View Single Post
  #94   Report Post  
Old September 3rd 06, 06:39 PM posted to alt.radio.scanner,rec.radio.amateur.equipment,rec.radio.amateur.policy,rec.radio.scanner,rec.radio.swap
[email protected] LenAnderson@ieee.org is offline
external usenet poster
 
First recorded activity by RadioBanter: Aug 2006
Posts: 1,027
Default Let's take back ham radio!

From: an old friend on Sat, Sep 2 2006 7:58 pm


JDB wrote:
So who are you remaining five guys going to talk to?


not qutie that bad but Slow code does like llots of BW


Correction, Mark, Blow Code likes lots of BS. :-)

He also wants lots of attention and might want to be the
successor to that military impostor Robeson.

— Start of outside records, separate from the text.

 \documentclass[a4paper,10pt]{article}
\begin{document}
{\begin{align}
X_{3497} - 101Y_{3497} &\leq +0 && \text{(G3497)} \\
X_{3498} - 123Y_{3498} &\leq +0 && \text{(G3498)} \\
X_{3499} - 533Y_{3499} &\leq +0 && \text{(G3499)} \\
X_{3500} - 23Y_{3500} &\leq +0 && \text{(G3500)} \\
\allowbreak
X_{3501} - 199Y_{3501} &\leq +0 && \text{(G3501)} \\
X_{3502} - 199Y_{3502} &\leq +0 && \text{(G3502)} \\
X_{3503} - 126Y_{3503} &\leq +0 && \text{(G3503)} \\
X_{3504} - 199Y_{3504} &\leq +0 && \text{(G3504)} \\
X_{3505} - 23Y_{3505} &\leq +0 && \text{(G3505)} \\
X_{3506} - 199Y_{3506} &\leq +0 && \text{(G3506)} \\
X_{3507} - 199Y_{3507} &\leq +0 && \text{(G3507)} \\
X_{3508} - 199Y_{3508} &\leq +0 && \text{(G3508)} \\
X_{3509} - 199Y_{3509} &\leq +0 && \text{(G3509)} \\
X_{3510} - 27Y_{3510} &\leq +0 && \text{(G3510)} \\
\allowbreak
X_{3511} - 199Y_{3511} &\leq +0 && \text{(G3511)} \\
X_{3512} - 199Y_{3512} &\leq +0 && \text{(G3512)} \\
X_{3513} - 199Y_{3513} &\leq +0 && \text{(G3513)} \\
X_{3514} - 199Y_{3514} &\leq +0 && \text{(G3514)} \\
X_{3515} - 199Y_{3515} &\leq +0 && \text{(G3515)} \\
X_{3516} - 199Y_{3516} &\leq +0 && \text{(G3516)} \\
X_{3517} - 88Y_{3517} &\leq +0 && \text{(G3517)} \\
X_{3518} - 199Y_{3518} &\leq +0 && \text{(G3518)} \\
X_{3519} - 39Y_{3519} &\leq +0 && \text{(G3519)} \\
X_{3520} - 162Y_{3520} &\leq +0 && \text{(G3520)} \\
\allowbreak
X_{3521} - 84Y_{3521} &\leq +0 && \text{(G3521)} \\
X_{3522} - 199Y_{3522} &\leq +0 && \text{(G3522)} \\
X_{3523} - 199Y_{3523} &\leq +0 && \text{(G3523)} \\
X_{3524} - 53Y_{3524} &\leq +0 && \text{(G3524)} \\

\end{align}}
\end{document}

BTW, I didn't know we lost ham radio and need to take it back.


his idealogy lostcotrol of Ham Radio completely about 20 years ago with
the introduction of the No Code license


Actually 16 years ago (1990) but the movement to end the
morse code testing for AMATEURS had begun much earlier than
that.

Prior to the opening of the Internet to the public in 1991
the ARRL could retain attornies in DC to promote Hiram
Percy's ideals of morsemanship. [paid for by ARRL
members] However, no-code-test advocates did manage to
get their Petition into the NPRM stage in 1990. That
passed into LAW in 1991 and the rabid morsemen have
been frothing at the mouth over it ever since.

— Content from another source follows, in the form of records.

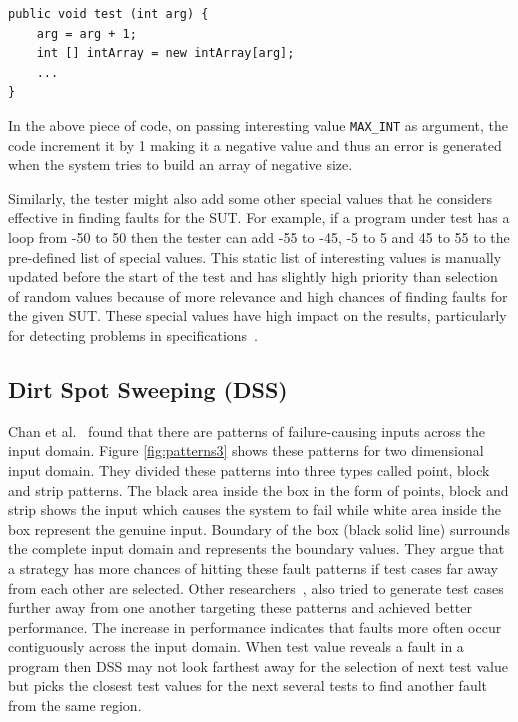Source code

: \begin{lstlisting}
public void test (int arg) {
	arg = arg + 1;
	int [] intArray = new intArray[arg];
	...
}
\end{lstlisting}

In the above piece of code, on passing interesting value \verb+MAX_INT+ as argument, the code increment it by 1 making it a negative value and thus an error is generated when the system tries to build an array of negative size. 

Similarly, the tester might also add some other special values that he considers effective in finding faults for the SUT. For example, if a program under test has a loop from -50 to 50 then the tester can add -55 to -45, -5 to 5 and 45 to 55 to the pre-defined list of special values. This static list of interesting values is manually updated before the start of the test and has slightly high priority than selection of random values because of more relevance and high chances of finding faults for the given SUT. These special values have high impact on the results, particularly for detecting problems in specifications~\cite{ciupa2008finding}.


\subsection{Dirt Spot Sweeping (DSS)}
Chan et al.~\cite{chan1996proportional} found that there are patterns of failure-causing inputs across the input domain. Figure \ref{fig:patterns3} shows these patterns for two dimensional input domain. They divided these patterns into three types called point, block and strip patterns. The black area inside the box in the form of points, block and strip shows the input which causes the system to fail while white area inside the box represent the genuine input. Boundary of the box (black solid line) surrounds the complete input domain and represents the boundary values. They argue that a strategy has more chances of hitting these fault patterns if test cases far away from each other are selected. Other researchers~\cite{chan2003normalized, chen2004mirror, chen2007quasi}, also tried to generate test cases further away from one another targeting these patterns and achieved better performance. The increase in performance indicates that faults more often occur contiguously across the input domain. When test value reveals a fault in a program then DSS may not look farthest away for the selection of next test value but picks the closest test values for the next several tests to find another fault from the same region.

Interestingly enough, the ARRL had to retain a lobbyist
organization after the Internet went public...in addition
to the law firm on retainer. [also paid for by ARRL
members] The competition for the FCC's ear had grown
now that amateurs could "talk" to the FCC directly instead
of being filtered through the ARRL. Rightly so since the
ARRL membership has never been more than a quarter of all
licensed US radio amateurs. Democratic principles in
action for this republic, not the monopolistic pseudo-
"representation" of a minority group organization.

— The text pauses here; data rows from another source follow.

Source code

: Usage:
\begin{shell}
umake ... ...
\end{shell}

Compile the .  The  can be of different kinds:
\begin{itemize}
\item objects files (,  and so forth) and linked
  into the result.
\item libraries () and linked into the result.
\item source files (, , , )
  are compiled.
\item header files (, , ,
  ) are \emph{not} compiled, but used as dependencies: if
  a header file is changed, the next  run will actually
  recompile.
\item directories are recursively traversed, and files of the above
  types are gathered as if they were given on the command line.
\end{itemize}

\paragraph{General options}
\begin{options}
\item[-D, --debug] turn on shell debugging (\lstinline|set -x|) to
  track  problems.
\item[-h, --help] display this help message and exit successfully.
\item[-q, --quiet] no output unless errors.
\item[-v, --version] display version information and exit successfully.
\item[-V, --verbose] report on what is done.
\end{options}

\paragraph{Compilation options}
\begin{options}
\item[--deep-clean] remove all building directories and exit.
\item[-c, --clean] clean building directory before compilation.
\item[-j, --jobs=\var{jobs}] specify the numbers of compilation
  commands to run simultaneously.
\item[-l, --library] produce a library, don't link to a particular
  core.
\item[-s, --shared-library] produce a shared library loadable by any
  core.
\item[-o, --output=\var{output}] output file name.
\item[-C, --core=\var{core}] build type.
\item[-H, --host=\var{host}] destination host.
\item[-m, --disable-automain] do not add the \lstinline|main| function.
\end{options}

he is going to whine for another 50 year or till he drops dead


Has Blow Code ever identified himself by callsign?

Blow Code is more likely just one of the 'others' under
a new pseudonym. Either that or the pro-code-testers are
just all parroting the ARRL dicta (or is that "papal
encyclical'?) from the Church of St. Hiram in Newington.

Blow Code, think before you type will you? You spend entirely too much
time on the computers. Get on the radio and talk to all the old timers
on CW will you? They are lonely and need you there.


thinking? I realy don't thik he can do that he seems to be one of those
fellows for whom Narrow Band OOKed RF causes brain problems


My take on that is the monotonic beeping did it. :-)

Rabid morsemen reject all communications outside of their
very tight little RF spectra and sing praises of their
very narrowband mental viewpoints. Maybe that's what
they think is "intellectualism." :-)

Or, it may be some undiscovered malady in their brain
which also keeps them from advancing beyond their mental
youth. They can't think "outside their box" but then few
morsemen can think inside the box containing their radio
circuitry. It seems that anything other than their
twitching fingers carressing their code keys is some
mysterious, alien "force" in those radio boxes, a deep
mystery to them. The signs pointing to that are their
inability to talk technical other than parroting (again)
the ARRL information spoon-fed them. That lack of self-
confidence or insecurity may lead to their defensive
"we are better than you!" shouting about their beloved
psycho-motor skill of morsemanship.

Gotta love their LACK of technical details, all the time
praising to the skies of their narrowband signals yet an
almost utter lack of understanding Shannon's Law, the
universal relationship of message rate, random noise,
information error, and bandwidth. Maybe they can't
THINK faster than 20 to 40 words per minute? :-)

US amateur radio appears to be quite alive and well today.
That despite the ARRL's insistence that all amateurs
should emulate the standards and practices of the 1930s.
Instead of trying to take a neutral, hands-off policy on
code testing, the ARRL ought to look at itself and the
reason they can't get membership from the three-quarters
of all amateur licensees in the USA. That majority IS
the future of US amateur radio, not the frozen-in-their-
youth delusions of some olde-tyme morsemen.